Assignment:
Count the lines in the data below holding the string "Building" and write the total by itself.

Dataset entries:
* * * * * * * * *

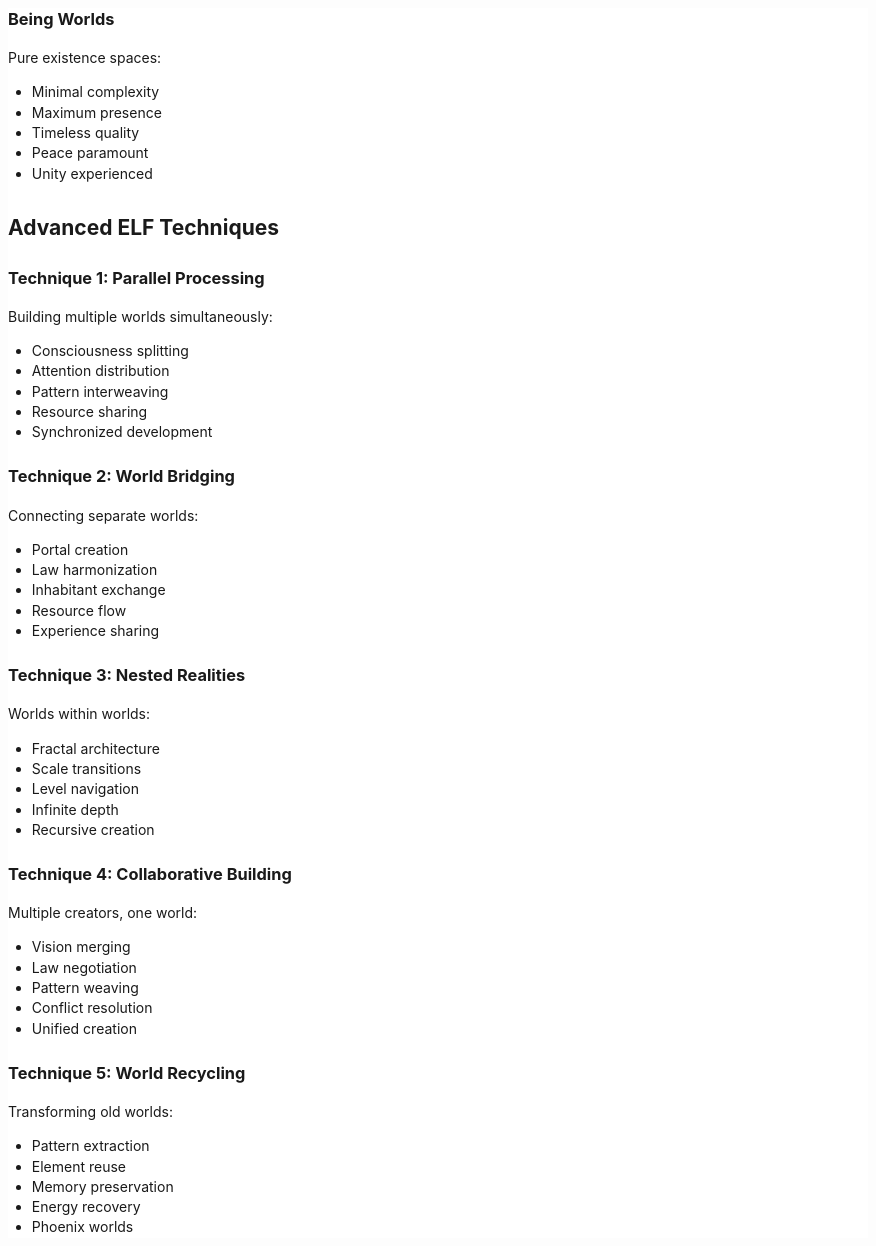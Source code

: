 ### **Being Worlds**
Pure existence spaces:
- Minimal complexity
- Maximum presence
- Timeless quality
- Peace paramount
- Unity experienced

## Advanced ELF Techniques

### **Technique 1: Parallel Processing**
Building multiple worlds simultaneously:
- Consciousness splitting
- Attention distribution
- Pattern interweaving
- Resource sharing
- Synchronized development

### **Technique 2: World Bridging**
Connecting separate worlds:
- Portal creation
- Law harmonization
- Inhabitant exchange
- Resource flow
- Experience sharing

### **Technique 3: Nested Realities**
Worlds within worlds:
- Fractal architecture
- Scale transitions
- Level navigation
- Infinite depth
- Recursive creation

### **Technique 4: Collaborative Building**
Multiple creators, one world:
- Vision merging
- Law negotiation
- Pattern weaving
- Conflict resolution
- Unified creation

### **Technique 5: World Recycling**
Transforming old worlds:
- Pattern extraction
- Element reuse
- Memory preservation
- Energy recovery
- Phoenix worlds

* * * * * * * * *

Exercise answer:
2